* _EXERCISE_: Your output is the line containing "Olympia, Washington 98501\vfill" plus all lines after it to the end of the records, reproduced exactly, with nothing else.

* _RECORD EXTRACTS_:
------------------------------

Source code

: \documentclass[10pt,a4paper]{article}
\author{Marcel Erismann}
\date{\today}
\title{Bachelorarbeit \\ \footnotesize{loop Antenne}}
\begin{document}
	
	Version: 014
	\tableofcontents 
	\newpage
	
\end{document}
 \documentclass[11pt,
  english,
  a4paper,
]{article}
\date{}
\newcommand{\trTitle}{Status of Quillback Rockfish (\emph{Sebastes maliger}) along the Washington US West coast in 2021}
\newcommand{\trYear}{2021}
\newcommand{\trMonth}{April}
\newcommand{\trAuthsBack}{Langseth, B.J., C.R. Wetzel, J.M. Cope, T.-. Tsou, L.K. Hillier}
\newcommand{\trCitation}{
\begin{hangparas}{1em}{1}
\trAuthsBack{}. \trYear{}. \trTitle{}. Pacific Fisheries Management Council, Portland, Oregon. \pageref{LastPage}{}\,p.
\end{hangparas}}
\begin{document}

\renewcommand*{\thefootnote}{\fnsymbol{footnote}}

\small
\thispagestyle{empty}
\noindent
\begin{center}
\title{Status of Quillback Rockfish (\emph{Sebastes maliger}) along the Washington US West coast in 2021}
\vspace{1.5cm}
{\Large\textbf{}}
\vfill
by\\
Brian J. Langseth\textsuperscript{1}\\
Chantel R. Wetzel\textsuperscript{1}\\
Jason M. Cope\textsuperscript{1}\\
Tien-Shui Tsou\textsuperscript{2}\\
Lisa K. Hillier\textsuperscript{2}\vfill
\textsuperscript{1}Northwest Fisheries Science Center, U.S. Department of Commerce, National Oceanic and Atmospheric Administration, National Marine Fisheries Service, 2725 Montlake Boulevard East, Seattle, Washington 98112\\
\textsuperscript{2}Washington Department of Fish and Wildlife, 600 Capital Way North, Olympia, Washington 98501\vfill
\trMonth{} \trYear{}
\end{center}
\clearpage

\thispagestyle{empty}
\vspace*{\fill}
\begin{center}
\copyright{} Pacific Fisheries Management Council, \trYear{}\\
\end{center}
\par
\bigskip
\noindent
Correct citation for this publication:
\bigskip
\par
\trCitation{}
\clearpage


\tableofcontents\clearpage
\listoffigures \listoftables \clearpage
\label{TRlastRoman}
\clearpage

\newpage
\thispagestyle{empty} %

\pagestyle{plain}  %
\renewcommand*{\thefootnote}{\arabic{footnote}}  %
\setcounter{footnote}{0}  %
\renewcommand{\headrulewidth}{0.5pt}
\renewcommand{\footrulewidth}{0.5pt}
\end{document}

------------------------------

* _THE COMPLETED TASK_:
\textsuperscript{2}Washington Department of Fish and Wildlife, 600 Capital Way North, Olympia, Washington 98501\vfill
\trMonth{} \trYear{}
\end{center}
\clearpage

\thispagestyle{empty}
\vspace*{\fill}
\begin{center}
\copyright{} Pacific Fisheries Management Council, \trYear{}\\
\end{center}
\par
\bigskip
\noindent
Correct citation for this publication:
\bigskip
\par
\trCitation{}
\clearpage


\tableofcontents\clearpage
\listoffigures \listoftables \clearpage
\label{TRlastRoman}
\clearpage

\newpage
\thispagestyle{empty} %

\pagestyle{plain}  %
\renewcommand*{\thefootnote}{\arabic{footnote}}  %
\setcounter{footnote}{0}  %
\renewcommand{\headrulewidth}{0.5pt}
\renewcommand{\footrulewidth}{0.5pt}
\end{document}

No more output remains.